# Do I need bundled packages from Eircom?



## Laramie (6 Dec 2011)

Is it possible to have a broadband connection from Eircom without any phone connection, just pure broadband?  It seems that I can only have a bundleD package of phone, phone line rental plus broadband.

I only make phone calls during peak times and very seldom off peak in the evenings and weekends. Their cheaper packages offer free off peak calls that I feel I am paying for in the set bundleD price but don't need.

With VAT going up as well I am paying high VAT on a bundle that I don't need and line rental that is included that I don't need.

I would be happy just paying for broadband plus the VAT on that.

Any thoughts?


----------



## aristotle (6 Dec 2011)

With Eircom you need a phoneline to have broadband as the broadband runs over the phoneline. So yeah you have to pay for the line rental and broadband.

If you are in an area where there is cable TV (e.g. UPC) then you could pay just for broadband and you dont need a phone line for that.


----------



## Laramie (6 Dec 2011)

aristotle said:


> So yeah you have to pay for the line rental and broadband.


 
But only as part of a bundled package though. I think the cheapest bundled package from Eircom is coming in at a fixed price of about €44 per month plus VAT on top of that. This is a 6 month introductory offer.

I am trying to get away from bundled packages. I would be interested to know how much the rental of a phone line would cost for my broadband and then a separate bill for my broadband service. I am not really interested in the add ons of free off peak calls that I believe that I am partly paying for in the set bundled package price.
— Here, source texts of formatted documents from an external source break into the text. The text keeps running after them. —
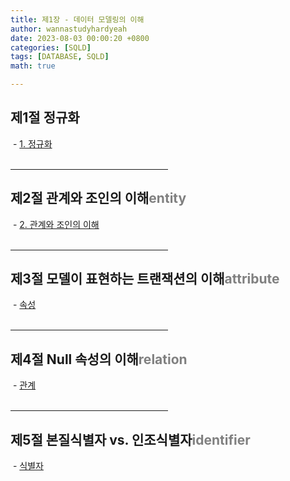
 ```yaml
---
title: 제1장 - 데이터 모델링의 이해
author: wannastudyhardyeah
date: 2023-08-03 00:00:20 +0800
categories: [SQLD]
tags: [DATABASE, SQLD]
math: true

---
```

<h2>제1절 정규화</h2>
&nbsp;- <a href="https://wannastudyhardyeah.github.io/posts/01-Data_Modeling-2-Data-Model-and-SQL-01-Normalization" target="blank">1. 정규화</a><br>

<br>
<hr width="50%">
<h2>제2절 관계와 조인의 이해<span style="color: #808080;">entity</span></h2>

&nbsp;- <a href="https://wannastudyhardyeah.github.io/posts/01-Data_Modeling-2-Data-Model-and-SQL-02-Understanding-for-Relationship-and-Join" target="blank">2. 관계와 조인의 이해</a><br>
<br>
<hr width="50%">
<h2>제3절 모델이 표현하는 트랜잭션의 이해<span style="color: #808080;">attribute</span></h2>
&nbsp;- <a href="https://wannastudyhardyeah.github.io/posts/01-Data_Modeling-2-Data-Model-and-SQL-03-Understanding-for-Transaction-that-Model-illustrates/" target="blank">속성</a><br>
<br>
<hr width="50%">
<h2>제4절 Null 속성의 이해<span style="color: #808080;">relation</span></h2>
&nbsp;- <a href="https://wannastudyhardyeah.github.io/posts/01-Data_Modeling-2-Data-Model-and-SQL-04-Understanding-for-Null-Attribute/" target="blank">관계</a><br>
<br>
<hr width="50%">
<h2>제5절 본질식별자 vs. 인조식별자<span style="color: #808080;">identifier</span></h2>
&nbsp;- <a href="https://wannastudyhardyeah.github.io/posts/01-Data_Modeling-2-Data-Model-and-SQL-05-Intrinsic-Indertifier-Versus-Artificial-Identifier/" target="blank">식별자</a><br>
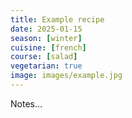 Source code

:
 ```yaml
---
title: Example recipe
date: 2025-01-15
season: [winter]
cuisine: [french]
course: [salad]
vegetarian: true
image: images/example.jpg
---
```



Notes… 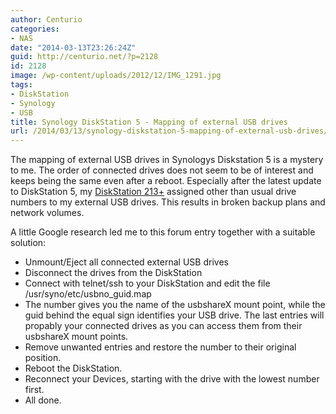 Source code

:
 ```yaml
---
author: Centurio
categories:
- NAS
date: "2014-03-13T23:26:24Z"
guid: http://centurio.net/?p=2128
id: 2128
image: /wp-content/uploads/2012/12/IMG_1291.jpg
tags:
- DiskStation
- Synology
- USB
title: Synology DiskStation 5 - Mapping of external USB drives
url: /2014/03/13/synology-diskstation-5-mapping-of-external-usb-drives/
---
```

The mapping of external USB drives in Synologys Diskstation 5 is a mystery to me. The order of connected drives does not seem to be of interest and keeps being the same even after a reboot. Especially after the latest update to DiskStation 5, my [DiskStation 213+](http://www.amazon.de/gp/product/B008U69DDG) assigned other than usual drive numbers to my external USB drives. This results in broken backup plans and network volumes.

A little Google research led me to this forum entry together with a suitable solution:

  * Unmount/Eject all connected external USB drives
  * Disconnect the drives from the DiskStation
  * Connect with telnet/ssh to your DiskStation and edit the file /usr/syno/etc/usbno_guid.map
  * The number gives you the name of the usbshareX mount point, while the guid behind the equal sign identifies your USB drive. The last entries will propably your connected drives as you can access them from their usbshareX mount points.
  * Remove unwanted entries and restore the number to their original position.
  * Reboot the DiskStation.
  * Reconnect your Devices, starting with the drive with the lowest number first.
  * All done.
I also believe that I am paying VAT on the bundled package phone calls that I won't be making.


----------



## serotoninsid (6 Dec 2011)

Laramie said:


> But only as part of a bundled package though


'Bundled' in this context is just marketing blurb.  It seems from what your suggesting that you have no interest in calls - and just want the stripped down option of phone line (only because it's necessary to get broadband) and broadband.  If that's the case, then select that option.  There is such an option - in the case of every provider - even if eircon and others might be pushing their 'bundled' packages inclusive of calls...



Laramie said:


> This is a 6 month introductory offer.


Be sure to make a like-for-like comparison with other deals - and look at the real cost - on an ongoing basis.

If you want to avoid the landline costs, it may be possible to opt for a wireless broadband operator instead.  However, there may well be a trade-off there also - as the quality of 'broadband' is likely to be sub-standard.


----------



## aristotle (6 Dec 2011)

Check out vodafone as well, they are a bit cheaper for broadband over phoneline.


----------



## Laramie (6 Dec 2011)

Thanks. It is interesting that when I go to the Eircom website I am directed to their bundled packages all the time. In fact it is extremely difficult to find the link that deals with broadband on it's own and not as part of a bundled package. The cheapest bundle package after offers is €46.79. The basic broadband only price is €24.99 per month. So by going the broadband on it's own route would save me just over €21 per month plus saving on the extra VAT. If I am not going to be using the phone bit it makes sense not to go down the bundled route.


----------



## aristotle (6 Dec 2011)

Laramie said:


> The basic broadband only price is €24.99 per month. .


 
I am fairly sure that excludes line rental though. And you have to pay line rental (of about 20-25) to get their broadband.


----------



## serotoninsid (6 Dec 2011)

aristotle said:


> I am fairly sure that excludes line rental though. And you have to pay line rental (of about 20-25) to get their broadband.


+1 on that.


----------



## Laramie (6 Dec 2011)

[broken link removed]

Yes. Line rental is not included.  Swings and roundabouts.


----------